December 7, 2016
System correlates recorded speech with images, could lead to fully automated speech recognition
Speech recognition systems, such as those that convert speech to text on cellphones, are generally the result of machine learning. A computer pores through thousands or even millions of audio files and their transcriptions, and learns which acoustic features correspond to which typed words.
But transcribing recordings is costly, time-consuming work, which has limited speech recognition to a small subset of languages spoken in wealthy nations.
At the Neural Information Processing Systems conference this week, researchers from MIT's Computer Science and Artificial Intelligence Laboratory (CSAIL) are presenting a new approach to training speech-recognition systems that doesn't depend on transcription. Instead, their system analyzes correspondences between images and spoken descriptions of those images, as captured in a large collection of audio recordings. The system then learns which acoustic features of the recordings correlate with which image characteristics.
"The goal of this work is to try to get the machine to learn language more like the way humans do," says Jim Glass, a senior research scientist at CSAIL and a co-author on the paper describing the new system. "The current methods that people use to train up speech recognizers are very supervised. You get an utterance, and you're told what's said. And you do this for a large body of data.
"Big advances have been made—Siri, Google—but it's expensive to get those annotations, and people have thus focused on, really, the major languages of the world. There are 7,000 languages, and I think less than 2 percent have ASR [automatic speech recognition] capability, and probably nothing is going to be done to address the others. So if you're trying to think about how technology can be beneficial for society at large, it's interesting to think about what we need to do to change the current situation. And the approach we've been taking through the years is looking at what we can learn with less supervision."
Joining Glass on the paper are first author David Harwath, a graduate student in electrical engineering and computer science (EECS) at MIT; and Antonio Torralba, an EECS professor.
The version of the system reported in the new paper doesn't correlate recorded speech with written text; instead, it correlates speech with groups of thematically related images. But that correlation could serve as the basis for others.
If, for instance, an utterance is associated with a particular class of images, and the images have text terms associated with them, it should be possible to find a likely transcription of the utterance, all without human intervention. Similarly, a class of images with associated text terms in different languages could provide a way to do automatic translation.
Conversely, text terms associated with similar clusters of images, such as, say, "storm" and "clouds," could be inferred to have related meanings. Because the system in some sense learns words' meanings—the images associated with them—and not just their sounds, it has a wider range of potential applications than a standard speech recognition system.

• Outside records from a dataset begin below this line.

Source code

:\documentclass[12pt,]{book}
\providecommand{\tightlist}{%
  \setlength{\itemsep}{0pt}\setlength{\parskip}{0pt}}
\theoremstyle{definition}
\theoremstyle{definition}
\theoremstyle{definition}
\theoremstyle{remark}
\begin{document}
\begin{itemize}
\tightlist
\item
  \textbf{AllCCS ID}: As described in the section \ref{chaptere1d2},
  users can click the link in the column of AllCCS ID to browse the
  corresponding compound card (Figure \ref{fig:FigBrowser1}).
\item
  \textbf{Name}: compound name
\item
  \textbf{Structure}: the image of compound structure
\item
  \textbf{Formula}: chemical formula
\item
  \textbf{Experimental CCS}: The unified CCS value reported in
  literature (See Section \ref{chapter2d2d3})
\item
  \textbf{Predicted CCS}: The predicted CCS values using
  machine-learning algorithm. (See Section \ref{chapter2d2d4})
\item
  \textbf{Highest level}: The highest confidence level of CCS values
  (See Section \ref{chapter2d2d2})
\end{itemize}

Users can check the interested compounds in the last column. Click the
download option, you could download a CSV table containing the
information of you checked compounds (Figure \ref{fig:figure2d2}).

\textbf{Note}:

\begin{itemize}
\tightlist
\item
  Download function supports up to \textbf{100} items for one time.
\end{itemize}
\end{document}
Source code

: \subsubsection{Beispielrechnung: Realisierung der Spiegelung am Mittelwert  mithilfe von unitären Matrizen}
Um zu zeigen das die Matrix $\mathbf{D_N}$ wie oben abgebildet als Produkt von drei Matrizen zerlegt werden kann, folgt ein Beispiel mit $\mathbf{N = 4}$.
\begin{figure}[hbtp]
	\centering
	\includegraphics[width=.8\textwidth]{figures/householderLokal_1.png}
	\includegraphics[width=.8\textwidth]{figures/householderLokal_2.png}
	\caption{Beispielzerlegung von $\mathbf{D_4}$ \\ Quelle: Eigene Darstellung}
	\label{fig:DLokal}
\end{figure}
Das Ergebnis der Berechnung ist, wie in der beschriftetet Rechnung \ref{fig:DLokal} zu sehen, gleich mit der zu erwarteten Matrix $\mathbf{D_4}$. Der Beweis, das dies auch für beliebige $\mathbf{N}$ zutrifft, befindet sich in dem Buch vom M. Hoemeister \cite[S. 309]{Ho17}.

To test their system, the researchers used a database of 1,000 images, each of which had a recording of a free-form verbal description associated with it. They would feed their system one of the recordings and ask it to retrieve the 10 images that best matched it. That set of 10 images would contain the correct one 31 percent of the time.
"I always emphasize that we're just taking baby steps here and have a long way to go," Glass says. "But it's an encouraging start."
The researchers trained their system on images from a huge database built by Torralba; Aude Oliva, a principal research scientist at CSAIL; and their students. Through Amazon's Mechanical Turk crowdsourcing site, they hired people to describe the images verbally, using whatever phrasing came to mind, for about 10 to 20 seconds.
For an initial demonstration of the researchers' approach, that kind of tailored data was necessary to ensure good results. But the ultimate aim is to train the system using digital video, with minimal human involvement. "I think this will extrapolate naturally to video," Glass says.
To build their system, the researchers used neural networks, machine-learning systems that approximately mimic the structure of the brain. Neural networks are composed of processing nodes that, like individual neurons, are capable of only very simple computations but are connected to each other in dense networks. Data is fed to a network's input nodes, which modify it and feed it to other nodes, which modify it and feed it to still other nodes, and so on. When a neural network is being trained, it constantly modifies the operations executed by its nodes in order to improve its performance on a specified task.
The researchers' network is, in effect, two separate networks: one that takes images as input and one that takes spectrograms, which represent audio signals as changes of amplitude, over time, in their component frequencies. The output of the top layer of each network is a 1,024-dimensional vector—a sequence of 1,024 numbers.
The final node in the network takes the dot product of the two vectors. That is, it multiplies the corresponding terms in the vectors together and adds them all up to produce a single number. During training, the networks had to try to maximize the dot product when the audio signal corresponded to an image and minimize it when it didn't.
For every spectrogram that the researchers' system analyzes, it can identify the points at which the dot-product peaks. In experiments, those peaks reliably picked out words that provided accurate image labels—"baseball," for instance, in a photo of a baseball pitcher in action, or "grassy" and "field" for an image of a grassy field.
In ongoing work, the researchers have refined the system so that it can pick out spectrograms of individual words and identify just those regions of an image that correspond to them.